**WHAT TO DO**
Each line below that contains "arquivo" counts once; report the total and nothing more.

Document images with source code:

****

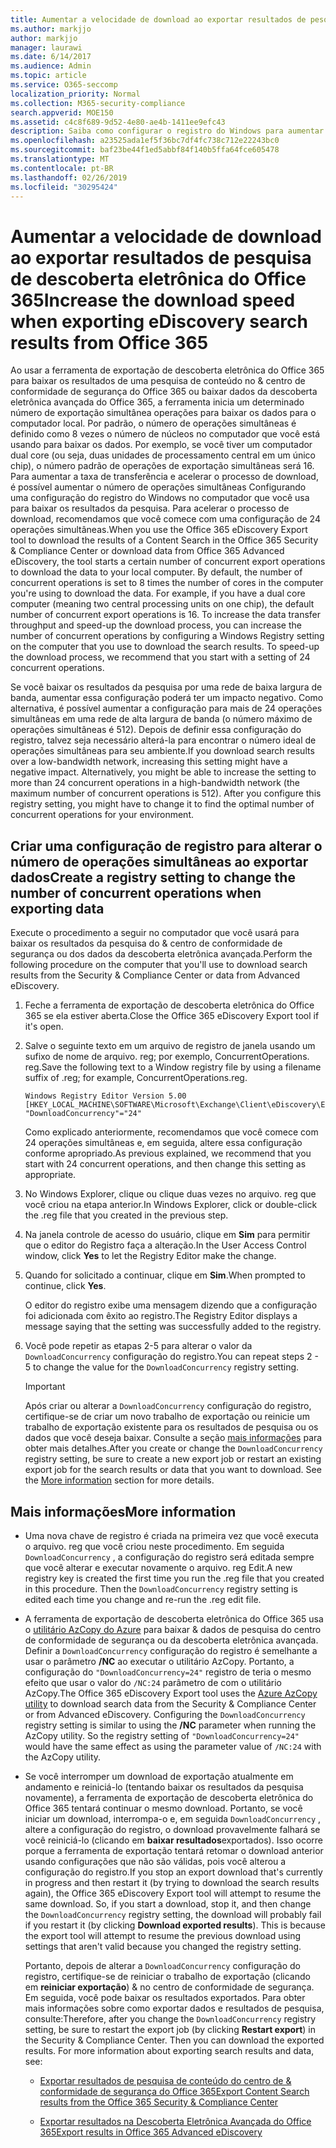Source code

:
 ```yaml
---
title: Aumentar a velocidade de download ao exportar resultados de pesquisa de descoberta eletrônica do Office 365
ms.author: markjjo
author: markjjo
manager: laurawi
ms.date: 6/14/2017
ms.audience: Admin
ms.topic: article
ms.service: O365-seccomp
localization_priority: Normal
ms.collection: M365-security-compliance
search.appverid: MOE150
ms.assetid: c4c8f689-9d52-4e80-ae4b-1411ee9efc43
description: Saiba como configurar o registro do Windows para aumentar a taxa de transferência de dados ao baixar os resultados da pesquisa e pesquisar dados &amp; do centro de conformidade de segurança do Office 365 e da descoberta eletrônica avançada do Office 365.
ms.openlocfilehash: a23525ada1ef5f36bc7df4fc738c712e22243bc0
ms.sourcegitcommit: baf23be44f1ed5abbf84f140b5ffa64fce605478
ms.translationtype: MT
ms.contentlocale: pt-BR
ms.lasthandoff: 02/26/2019
ms.locfileid: "30295424"
---
```

# <a name="increase-the-download-speed-when-exporting-ediscovery-search-results-from-office-365"></a><span data-ttu-id="51c8a-103">Aumentar a velocidade de download ao exportar resultados de pesquisa de descoberta eletrônica do Office 365</span><span class="sxs-lookup"><span data-stu-id="51c8a-103">Increase the download speed when exporting eDiscovery search results from Office 365</span></span>

<span data-ttu-id="51c8a-p101">Ao usar a ferramenta de exportação de descoberta eletrônica do Office 365 para baixar os resultados de uma pesquisa de conteúdo no &amp; centro de conformidade de segurança do Office 365 ou baixar dados da descoberta eletrônica avançada do Office 365, a ferramenta inicia um determinado número de exportação simultânea operações para baixar os dados para o computador local. Por padrão, o número de operações simultâneas é definido como 8 vezes o número de núcleos no computador que você está usando para baixar os dados. Por exemplo, se você tiver um computador dual core (ou seja, duas unidades de processamento central em um único chip), o número padrão de operações de exportação simultâneas será 16. Para aumentar a taxa de transferência e acelerar o processo de download, é possível aumentar o número de operações simultâneas Configurando uma configuração do registro do Windows no computador que você usa para baixar os resultados da pesquisa. Para acelerar o processo de download, recomendamos que você comece com uma configuração de 24 operações simultâneas.</span><span class="sxs-lookup"><span data-stu-id="51c8a-p101">When you use the Office 365 eDiscovery Export tool to download the results of a Content Search in the Office 365 Security &amp; Compliance Center or download data from Office 365 Advanced eDiscovery, the tool starts a certain number of concurrent export operations to download the data to your local computer. By default, the number of concurrent operations is set to 8 times the number of cores in the computer you're using to download the data. For example, if you have a dual core computer (meaning two central processing units on one chip), the default number of concurrent export operations is 16. To increase the data transfer throughput and speed-up the download process, you can increase the number of concurrent operations by configuring a Windows Registry setting on the computer that you use to download the search results. To speed-up the download process, we recommend that you start with a setting of 24 concurrent operations.</span></span>
  
<span data-ttu-id="51c8a-p102">Se você baixar os resultados da pesquisa por uma rede de baixa largura de banda, aumentar essa configuração poderá ter um impacto negativo. Como alternativa, é possível aumentar a configuração para mais de 24 operações simultâneas em uma rede de alta largura de banda (o número máximo de operações simultâneas é 512). Depois de definir essa configuração do registro, talvez seja necessário alterá-la para encontrar o número ideal de operações simultâneas para seu ambiente.</span><span class="sxs-lookup"><span data-stu-id="51c8a-p102">If you download search results over a low-bandwidth network, increasing this setting might have a negative impact. Alternatively, you might be able to increase the setting to more than 24 concurrent operations in a high-bandwidth network (the maximum number of concurrent operations is 512). After you configure this registry setting, you might have to change it to find the optimal number of concurrent operations for your environment.</span></span>
  
## <a name="create-a-registry-setting-to-change-the-number-of-concurrent-operations-when-exporting-data"></a><span data-ttu-id="51c8a-112">Criar uma configuração de registro para alterar o número de operações simultâneas ao exportar dados</span><span class="sxs-lookup"><span data-stu-id="51c8a-112">Create a registry setting to change the number of concurrent operations when exporting data</span></span>

<span data-ttu-id="51c8a-113">Execute o procedimento a seguir no computador que você usará para baixar os resultados da pesquisa do &amp; centro de conformidade de segurança ou dos dados da descoberta eletrônica avançada.</span><span class="sxs-lookup"><span data-stu-id="51c8a-113">Perform the following procedure on the computer that you'll use to download search results from the Security &amp; Compliance Center or data from Advanced eDiscovery.</span></span>
  
1. <span data-ttu-id="51c8a-114">Feche a ferramenta de exportação de descoberta eletrônica do Office 365 se ela estiver aberta.</span><span class="sxs-lookup"><span data-stu-id="51c8a-114">Close the Office 365 eDiscovery Export tool if it's open.</span></span> 
    
2. <span data-ttu-id="51c8a-115">Salve o seguinte texto em um arquivo de registro de janela usando um sufixo de nome de arquivo. reg; por exemplo, ConcurrentOperations. reg.</span><span class="sxs-lookup"><span data-stu-id="51c8a-115">Save the following text to a Window registry file by using a filename suffix of .reg; for example, ConcurrentOperations.reg.</span></span> 
    
    ```
    Windows Registry Editor Version 5.00
    [HKEY_LOCAL_MACHINE\SOFTWARE\Microsoft\Exchange\Client\eDiscovery\ExportTool]
    "DownloadConcurrency"="24"
    ```

    <span data-ttu-id="51c8a-116">Como explicado anteriormente, recomendamos que você comece com 24 operações simultâneas e, em seguida, altere essa configuração conforme apropriado.</span><span class="sxs-lookup"><span data-stu-id="51c8a-116">As previous explained, we recommend that you start with 24 concurrent operations, and then change this setting as appropriate.</span></span>
    
3. <span data-ttu-id="51c8a-117">No Windows Explorer, clique ou clique duas vezes no arquivo. reg que você criou na etapa anterior.</span><span class="sxs-lookup"><span data-stu-id="51c8a-117">In Windows Explorer, click or double-click the .reg file that you created in the previous step.</span></span>
    
4. <span data-ttu-id="51c8a-118">Na janela controle de acesso do usuário, clique em **Sim** para permitir que o editor do Registro faça a alteração.</span><span class="sxs-lookup"><span data-stu-id="51c8a-118">In the User Access Control window, click **Yes** to let the Registry Editor make the change.</span></span> 
    
5. <span data-ttu-id="51c8a-119">Quando for solicitado a continuar, clique em **Sim**.</span><span class="sxs-lookup"><span data-stu-id="51c8a-119">When prompted to continue, click **Yes**.</span></span>
    
    <span data-ttu-id="51c8a-120">O editor do registro exibe uma mensagem dizendo que a configuração foi adicionada com êxito ao registro.</span><span class="sxs-lookup"><span data-stu-id="51c8a-120">The Registry Editor displays a message saying that the setting was successfully added to the registry.</span></span>
    
6. <span data-ttu-id="51c8a-121">Você pode repetir as etapas 2-5 para alterar o valor da `DownloadConcurrency` configuração do registro.</span><span class="sxs-lookup"><span data-stu-id="51c8a-121">You can repeat steps 2 - 5 to change the value for the  `DownloadConcurrency` registry setting.</span></span> 
    
    > [!IMPORTANT]
    > <span data-ttu-id="51c8a-p103">Após criar ou alterar a `DownloadConcurrency` configuração do registro, certifique-se de criar um novo trabalho de exportação ou reinicie um trabalho de exportação existente para os resultados de pesquisa ou os dados que você deseja baixar. Consulte a seção [mais informações](increase-download-speeds-when-exporting-ediscovery-results.md#moreinfo) para obter mais detalhes.</span><span class="sxs-lookup"><span data-stu-id="51c8a-p103">After you create or change the  `DownloadConcurrency` registry setting, be sure to create a new export job or restart an existing export job for the search results or data that you want to download. See the [More information](increase-download-speeds-when-exporting-ediscovery-results.md#moreinfo) section for more details.</span></span> 
  
## <a name="more-information"></a><span data-ttu-id="51c8a-124">Mais informações</span><span class="sxs-lookup"><span data-stu-id="51c8a-124">More information</span></span>

- <span data-ttu-id="51c8a-p104">Uma nova chave de registro é criada na primeira vez que você executa o arquivo. reg que você criou neste procedimento. Em seguida `DownloadConcurrency` , a configuração do registro será editada sempre que você alterar e executar novamente o arquivo. reg Edit.</span><span class="sxs-lookup"><span data-stu-id="51c8a-p104">A new registry key is created the first time you run the .reg file that you created in this procedure. Then the  `DownloadConcurrency` registry setting is edited each time you change and re-run the .reg edit file.</span></span> 
    
- <span data-ttu-id="51c8a-p105">A ferramenta de exportação de descoberta eletrônica do Office 365 usa o [utilitário AzCopy do Azure](https://go.microsoft.com/fwlink/?linkid=849949) para baixar &amp; dados de pesquisa do centro de conformidade de segurança ou da descoberta eletrônica avançada. Definir a `DownloadConcurrency` configuração do registro é semelhante a usar o parâmetro **/NC** ao executar o utilitário AzCopy. Portanto, a configuração do `"DownloadConcurrency=24"` registro de teria o mesmo efeito que usar o valor do `/NC:24` parâmetro de com o utilitário AzCopy.</span><span class="sxs-lookup"><span data-stu-id="51c8a-p105">The Office 365 eDiscovery Export tool uses the [Azure AzCopy utility](https://go.microsoft.com/fwlink/?linkid=849949) to download search data from the Security &amp; Compliance Center or from Advanced eDiscovery. Configuring the  `DownloadConcurrency` registry setting is similar to using the **/NC** parameter when running the AzCopy utility. So the registry setting of  `"DownloadConcurrency=24"` would have the same effect as using the parameter value of  `/NC:24` with the AzCopy utility.</span></span> 
    
- <span data-ttu-id="51c8a-p106">Se você interromper um download de exportação atualmente em andamento e reiniciá-lo (tentando baixar os resultados da pesquisa novamente), a ferramenta de exportação de descoberta eletrônica do Office 365 tentará continuar o mesmo download. Portanto, se você iniciar um download, interrompa-o e, em seguida `DownloadConcurrency` , altere a configuração do registro, o download provavelmente falhará se você reiniciá-lo (clicando em **baixar resultados**exportados). Isso ocorre porque a ferramenta de exportação tentará retomar o download anterior usando configurações que não são válidas, pois você alterou a configuração do registro.</span><span class="sxs-lookup"><span data-stu-id="51c8a-p106">If you stop an export download that's currently in progress and then restart it (by trying to download the search results again), the Office 365 eDiscovery Export tool will attempt to resume the same download. So, if you start a download, stop it, and then change the  `DownloadConcurrency` registry setting, the download will probably fail if you restart it (by clicking **Download exported results**). This is because the export tool will attempt to resume the previous download using settings that aren't valid because you changed the registry setting.</span></span>
    
    <span data-ttu-id="51c8a-p107">Portanto, depois de alterar a `DownloadConcurrency` configuração do registro, certifique-se de reiniciar o trabalho de exportação (clicando em **reiniciar exportação**) &amp; no centro de conformidade de segurança. Em seguida, você pode baixar os resultados exportados. Para obter mais informações sobre como exportar dados e resultados de pesquisa, consulte:</span><span class="sxs-lookup"><span data-stu-id="51c8a-p107">Therefore, after you change the  `DownloadConcurrency` registry setting, be sure to restart the export job (by clicking **Restart export**) in the Security &amp; Compliance Center. Then you can download the exported results. For more information about exporting search results and data, see:</span></span>
    
  - [<span data-ttu-id="51c8a-136">Exportar resultados de pesquisa de conteúdo do centro de &amp; conformidade de segurança do Office 365</span><span class="sxs-lookup"><span data-stu-id="51c8a-136">Export Content Search results from the Office 365 Security &amp; Compliance Center</span></span>](export-search-results.md)
    
  - [<span data-ttu-id="51c8a-137">Exportar resultados na Descoberta Eletrônica Avançada do Office 365</span><span class="sxs-lookup"><span data-stu-id="51c8a-137">Export results in Office 365 Advanced eDiscovery</span></span>](export-results-in-advanced-ediscovery.md)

****

**RESPONSE AREA**
3